• Task description: Go through the entries below and count the lines where "bashrc" occurs. Give nothing but that number.

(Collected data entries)
========================
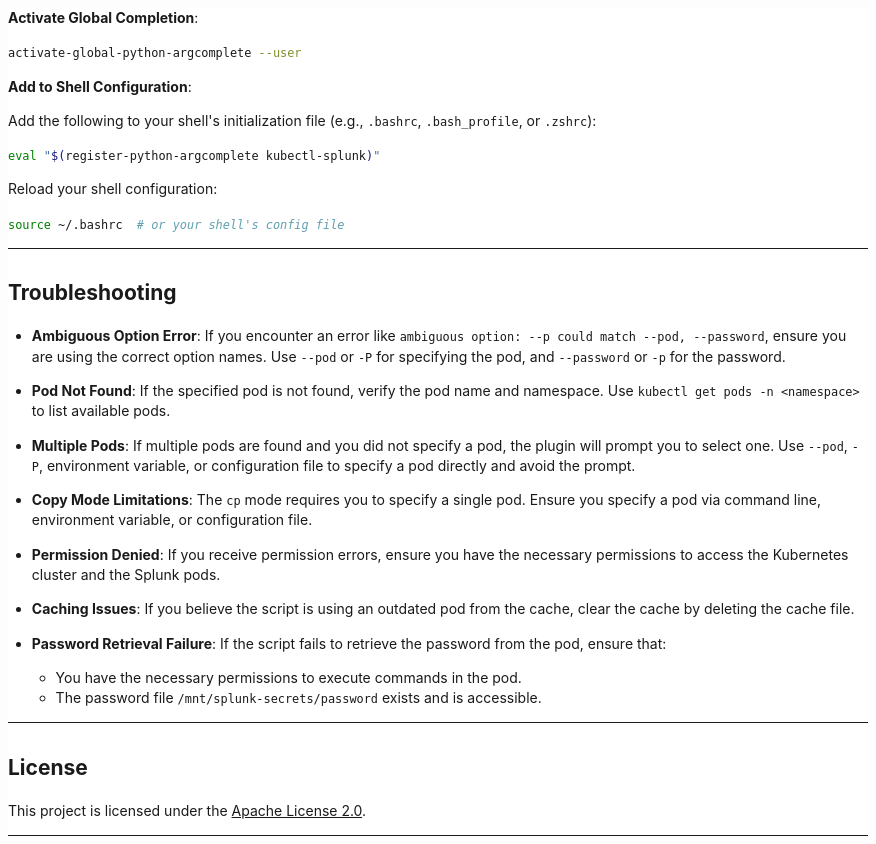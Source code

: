 **Activate Global Completion**:

```bash
activate-global-python-argcomplete --user
```

**Add to Shell Configuration**:

Add the following to your shell's initialization file (e.g., `.bashrc`, `.bash_profile`, or `.zshrc`):

```bash
eval "$(register-python-argcomplete kubectl-splunk)"
```

Reload your shell configuration:

```bash
source ~/.bashrc  # or your shell's config file
```

---

## Troubleshooting

- **Ambiguous Option Error**: If you encounter an error like `ambiguous option: --p could match --pod, --password`, ensure you are using the correct option names. Use `--pod` or `-P` for specifying the pod, and `--password` or `-p` for the password.
  
- **Pod Not Found**: If the specified pod is not found, verify the pod name and namespace. Use `kubectl get pods -n <namespace>` to list available pods.
  
- **Multiple Pods**: If multiple pods are found and you did not specify a pod, the plugin will prompt you to select one. Use `--pod`, `-P`, environment variable, or configuration file to specify a pod directly and avoid the prompt.
  
- **Copy Mode Limitations**: The `cp` mode requires you to specify a single pod. Ensure you specify a pod via command line, environment variable, or configuration file.
  
- **Permission Denied**: If you receive permission errors, ensure you have the necessary permissions to access the Kubernetes cluster and the Splunk pods.
  
- **Caching Issues**: If you believe the script is using an outdated pod from the cache, clear the cache by deleting the cache file.
  
- **Password Retrieval Failure**: If the script fails to retrieve the password from the pod, ensure that:
  - You have the necessary permissions to execute commands in the pod.
  - The password file `/mnt/splunk-secrets/password` exists and is accessible.

---

## License

This project is licensed under the [Apache License 2.0](https://www.apache.org/licenses/LICENSE-2.0.txt).

---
========================
• Exercise solution: 2